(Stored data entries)

• • • • •

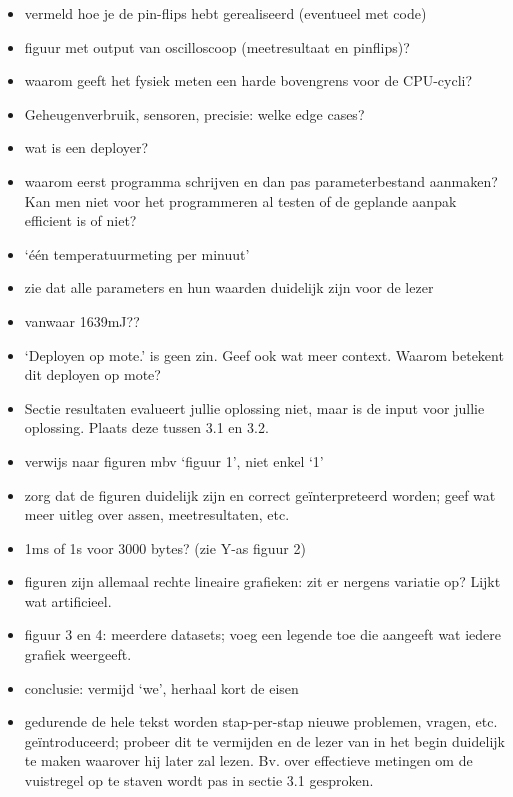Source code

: \documentclass[11pt]{article}
\begin{document}
\begin{itemize}
\item vermeld hoe je de pin-flips hebt gerealiseerd (eventueel met code)
\item figuur met output van oscilloscoop (meetresultaat en pinflips)?
\item waarom geeft het fysiek meten een harde bovengrens voor de CPU-cycli?
\item Geheugenverbruik, sensoren, precisie: welke edge cases?
\item wat is een deployer?
\item waarom eerst programma schrijven en dan pas parameterbestand aanmaken? Kan men niet voor het programmeren al testen of de geplande aanpak efficient is of niet?
\item ‘één temperatuurmeting per minuut’
\item zie dat alle parameters en hun waarden duidelijk zijn voor de lezer
\item vanwaar 1639mJ??
\item ‘Deployen op mote.’ is geen zin. Geef ook wat meer context. Waarom betekent dit deployen op mote?
\item Sectie resultaten evalueert jullie oplossing niet, maar is de input voor jullie oplossing. Plaats deze tussen 3.1 en 3.2.
\item verwijs naar figuren mbv ‘figuur 1’, niet enkel ‘1’
\item zorg dat de figuren duidelijk zijn en correct geïnterpreteerd worden; geef wat meer uitleg over assen, meetresultaten, etc.
\item 1ms of 1s voor 3000 bytes? (zie Y-as figuur 2)
\item figuren zijn allemaal rechte lineaire grafieken: zit er nergens variatie op? Lijkt wat artificieel. 
\item figuur 3 en 4: meerdere datasets; voeg een legende toe die aangeeft wat iedere grafiek weergeeft.
\item conclusie: vermijd ‘we’, herhaal kort de eisen

\item gedurende de hele tekst worden stap-per-stap nieuwe problemen, vragen, etc. geïntroduceerd; probeer dit te vermijden en de lezer van in het begin duidelijk te maken waarover hij later zal lezen. Bv. over effectieve metingen om de vuistregel op te staven wordt pas in sectie 3.1 gesproken.
\end{itemize}
\end{document}
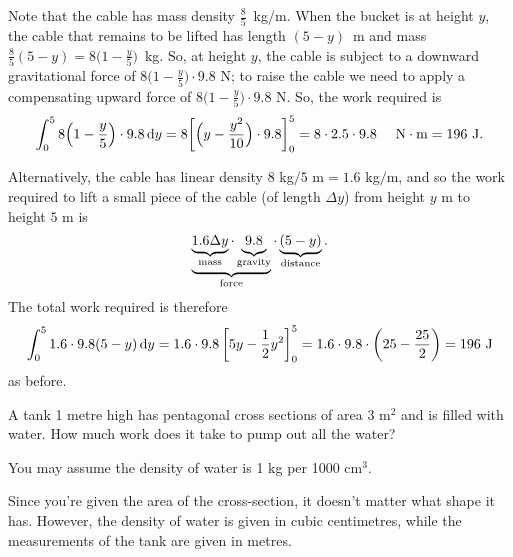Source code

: \begin{solution}
Note that the cable has mass density $\frac{8}{5}$~kg/m.
When the bucket is at height $y$, the cable that remains to be lifted has length $(5-y)$~m
and mass $\frac{8}{5}(5-y)=8\big(1-\frac{y}{5}\big)$~kg.
So, at height $y$, the cable is subject to a downward gravitational force
of $8\big(1-\frac{y}{5}\big)\cdot9.8$ N; to raise the cable we need
to apply a compensating upward force of $8\big(1-\frac{y}{5}\big)\cdot9.8$ N.
So, the work required is
\begin{equation*}
\int_0^{5}8\Big(1-\frac{y}{5}\Big)\cdot9.8\,\dee{y}
=8\bigg[\Big(y-\frac{y^2}{10}\Big)\cdot9.8\bigg]_0^{5}
=8\cdot 2.5\cdot 9.8 \quad\text{ N}\cdot\text{m}= 196\ \mathrm{J}.
\end{equation*}

Alternatively, the cable has linear density $8$ kg${}/5$ m${}= 1.6$ kg${}/{}$m, and so the work required to lift a small piece of the cable (of length $\Delta y$) from height $y$ m to height $5$ m is
\[\underbrace{\underbrace{1.6\Delta y}_{\text{mass}}\cdot\underbrace{9.8\vphantom{y}}_{\text{gravity}}}_{\text{force}}\cdot\underbrace{(5-y)}_{\text{distance}}.\] The total work required is therefore
$$
\int_0^{5} 1.6\cdot9.8(5-y) \,\mathrm{d}y = 1.6\cdot9.8\left[5y-\frac{1}{2}y^2\right]_0^5=1.6\cdot9.8\cdot\left(25-\frac{25}{2}\right) = 196\ \mathrm{J}
$$
as before.
\end{solution}
\begin{question}\label{prob_s2.1:tank3}
A  tank 1 metre high has pentagonal cross sections of area 3 m$^2$ and is filled with water. How much work does it take to pump out all the water?

You may assume the density of water is 1 kg per 1000 cm$^3$.
\begin{center}
\end{center}
\end{question}
\begin{hint}
Since you're given the area of the cross-section, it doesn't matter what shape it has. However, the  density of water is given in cubic centimetres, while the measurements of the tank are given in metres.
\end{hint}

• • • • •

YOUR ASSIGNMENT:
With pictures removed, write out exactly each line of the entries from the first through the line that holds "is een deployer?".

RESPONSE BELOW:
Source code

: \documentclass[11pt]{article}
\begin{document}
\begin{itemize}
\item vermeld hoe je de pin-flips hebt gerealiseerd (eventueel met code)
\item figuur met output van oscilloscoop (meetresultaat en pinflips)?
\item waarom geeft het fysiek meten een harde bovengrens voor de CPU-cycli?
\item Geheugenverbruik, sensoren, precisie: welke edge cases?
\item wat is een deployer?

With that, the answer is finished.